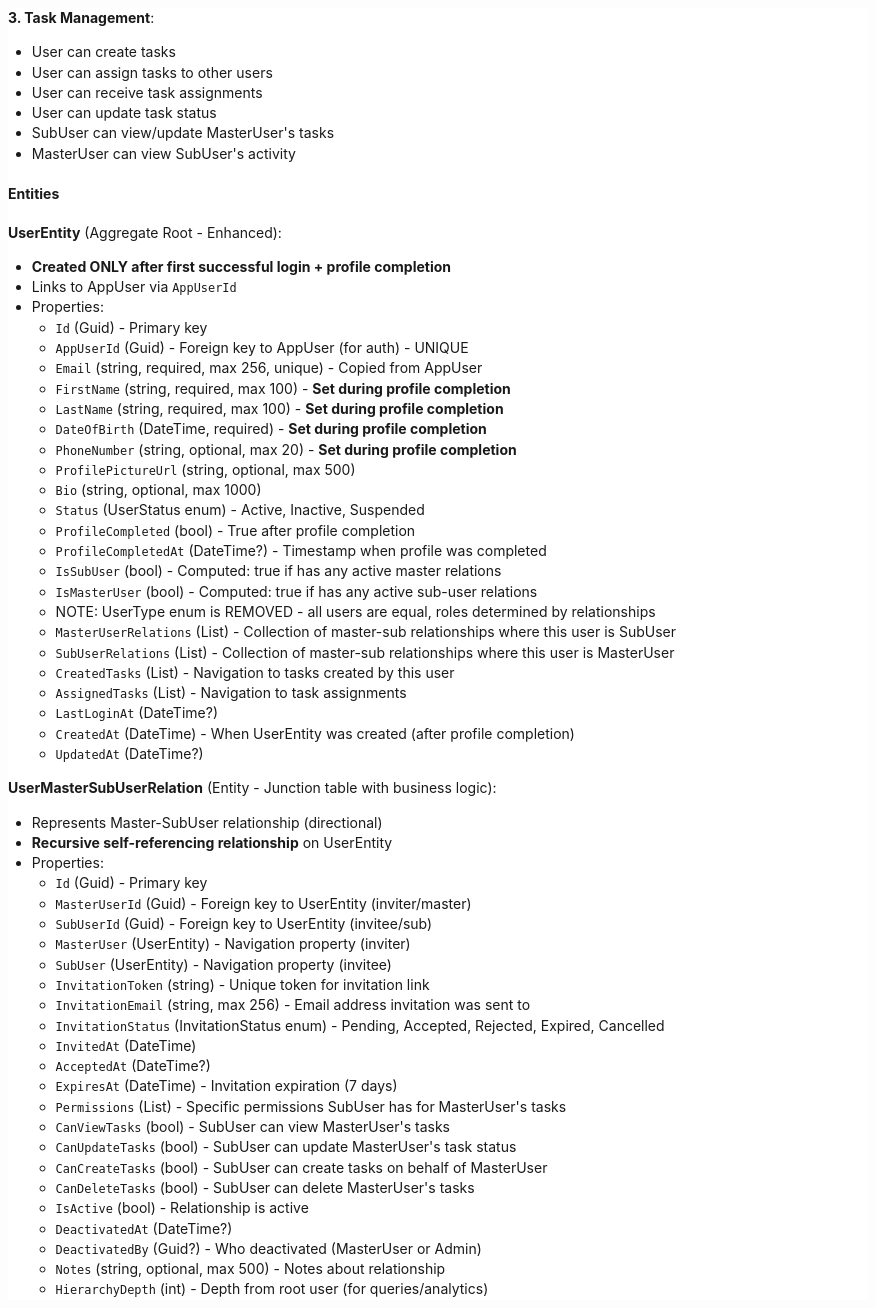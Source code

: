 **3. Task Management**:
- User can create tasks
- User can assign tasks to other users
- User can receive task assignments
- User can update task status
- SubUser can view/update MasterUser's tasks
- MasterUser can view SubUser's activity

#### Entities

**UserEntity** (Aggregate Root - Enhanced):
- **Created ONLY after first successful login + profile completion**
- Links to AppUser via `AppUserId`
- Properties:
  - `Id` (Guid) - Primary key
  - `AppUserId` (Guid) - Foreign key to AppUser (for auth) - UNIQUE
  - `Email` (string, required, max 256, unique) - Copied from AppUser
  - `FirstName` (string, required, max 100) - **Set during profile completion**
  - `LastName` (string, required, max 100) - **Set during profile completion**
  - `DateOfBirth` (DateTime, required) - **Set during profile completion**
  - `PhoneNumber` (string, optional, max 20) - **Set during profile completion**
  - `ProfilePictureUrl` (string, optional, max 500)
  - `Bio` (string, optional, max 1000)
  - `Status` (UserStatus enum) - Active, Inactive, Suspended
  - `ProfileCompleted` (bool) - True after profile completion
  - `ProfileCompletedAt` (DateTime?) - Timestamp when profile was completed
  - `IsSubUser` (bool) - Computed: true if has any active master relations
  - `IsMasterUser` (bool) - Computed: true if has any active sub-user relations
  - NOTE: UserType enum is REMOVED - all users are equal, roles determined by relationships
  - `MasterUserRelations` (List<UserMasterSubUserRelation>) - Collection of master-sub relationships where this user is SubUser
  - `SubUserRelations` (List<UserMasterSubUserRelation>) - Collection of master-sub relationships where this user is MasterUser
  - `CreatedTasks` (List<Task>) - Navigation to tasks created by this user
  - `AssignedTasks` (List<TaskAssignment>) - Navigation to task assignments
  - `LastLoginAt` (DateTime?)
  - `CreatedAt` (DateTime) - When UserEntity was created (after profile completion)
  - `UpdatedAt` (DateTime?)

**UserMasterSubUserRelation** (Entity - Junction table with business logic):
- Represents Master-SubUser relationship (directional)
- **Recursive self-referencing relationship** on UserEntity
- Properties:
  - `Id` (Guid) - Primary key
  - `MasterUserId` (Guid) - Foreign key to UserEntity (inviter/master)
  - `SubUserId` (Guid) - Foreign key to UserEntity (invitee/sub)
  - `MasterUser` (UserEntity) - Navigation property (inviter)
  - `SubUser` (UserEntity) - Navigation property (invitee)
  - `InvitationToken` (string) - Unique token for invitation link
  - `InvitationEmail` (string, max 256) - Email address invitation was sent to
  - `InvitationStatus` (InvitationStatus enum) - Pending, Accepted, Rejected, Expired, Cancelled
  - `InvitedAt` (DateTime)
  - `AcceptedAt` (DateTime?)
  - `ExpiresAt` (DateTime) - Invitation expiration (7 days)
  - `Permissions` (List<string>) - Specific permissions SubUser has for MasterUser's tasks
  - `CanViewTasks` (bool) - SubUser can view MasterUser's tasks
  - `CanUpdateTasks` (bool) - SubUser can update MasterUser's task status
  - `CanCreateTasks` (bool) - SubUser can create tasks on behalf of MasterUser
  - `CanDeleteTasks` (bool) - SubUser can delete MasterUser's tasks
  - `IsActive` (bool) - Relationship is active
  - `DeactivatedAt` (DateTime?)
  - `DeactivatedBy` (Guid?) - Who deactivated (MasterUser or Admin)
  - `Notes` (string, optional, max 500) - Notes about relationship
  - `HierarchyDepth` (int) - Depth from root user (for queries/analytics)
+---+
The whole listing above, minus its pictures, is what you should write out word for word.

Exercise output
Source code

: **3. Task Management**:
- User can create tasks
- User can assign tasks to other users
- User can receive task assignments
- User can update task status
- SubUser can view/update MasterUser's tasks
- MasterUser can view SubUser's activity

#### Entities

**UserEntity** (Aggregate Root - Enhanced):
- **Created ONLY after first successful login + profile completion**
- Links to AppUser via `AppUserId`
- Properties:
  - `Id` (Guid) - Primary key
  - `AppUserId` (Guid) - Foreign key to AppUser (for auth) - UNIQUE
  - `Email` (string, required, max 256, unique) - Copied from AppUser
  - `FirstName` (string, required, max 100) - **Set during profile completion**
  - `LastName` (string, required, max 100) - **Set during profile completion**
  - `DateOfBirth` (DateTime, required) - **Set during profile completion**
  - `PhoneNumber` (string, optional, max 20) - **Set during profile completion**
  - `ProfilePictureUrl` (string, optional, max 500)
  - `Bio` (string, optional, max 1000)
  - `Status` (UserStatus enum) - Active, Inactive, Suspended
  - `ProfileCompleted` (bool) - True after profile completion
  - `ProfileCompletedAt` (DateTime?) - Timestamp when profile was completed
  - `IsSubUser` (bool) - Computed: true if has any active master relations
  - `IsMasterUser` (bool) - Computed: true if has any active sub-user relations
  - NOTE: UserType enum is REMOVED - all users are equal, roles determined by relationships
  - `MasterUserRelations` (List<UserMasterSubUserRelation>) - Collection of master-sub relationships where this user is SubUser
  - `SubUserRelations` (List<UserMasterSubUserRelation>) - Collection of master-sub relationships where this user is MasterUser
  - `CreatedTasks` (List<Task>) - Navigation to tasks created by this user
  - `AssignedTasks` (List<TaskAssignment>) - Navigation to task assignments
  - `LastLoginAt` (DateTime?)
  - `CreatedAt` (DateTime) - When UserEntity was created (after profile completion)
  - `UpdatedAt` (DateTime?)

**UserMasterSubUserRelation** (Entity - Junction table with business logic):
- Represents Master-SubUser relationship (directional)
- **Recursive self-referencing relationship** on UserEntity
- Properties:
  - `Id` (Guid) - Primary key
  - `MasterUserId` (Guid) - Foreign key to UserEntity (inviter/master)
  - `SubUserId` (Guid) - Foreign key to UserEntity (invitee/sub)
  - `MasterUser` (UserEntity) - Navigation property (inviter)
  - `SubUser` (UserEntity) - Navigation property (invitee)
  - `InvitationToken` (string) - Unique token for invitation link
  - `InvitationEmail` (string, max 256) - Email address invitation was sent to
  - `InvitationStatus` (InvitationStatus enum) - Pending, Accepted, Rejected, Expired, Cancelled
  - `InvitedAt` (DateTime)
  - `AcceptedAt` (DateTime?)
  - `ExpiresAt` (DateTime) - Invitation expiration (7 days)
  - `Permissions` (List<string>) - Specific permissions SubUser has for MasterUser's tasks
  - `CanViewTasks` (bool) - SubUser can view MasterUser's tasks
  - `CanUpdateTasks` (bool) - SubUser can update MasterUser's task status
  - `CanCreateTasks` (bool) - SubUser can create tasks on behalf of MasterUser
  - `CanDeleteTasks` (bool) - SubUser can delete MasterUser's tasks
  - `IsActive` (bool) - Relationship is active
  - `DeactivatedAt` (DateTime?)
  - `DeactivatedBy` (Guid?) - Who deactivated (MasterUser or Admin)
  - `Notes` (string, optional, max 500) - Notes about relationship
  - `HierarchyDepth` (int) - Depth from root user (for queries/analytics)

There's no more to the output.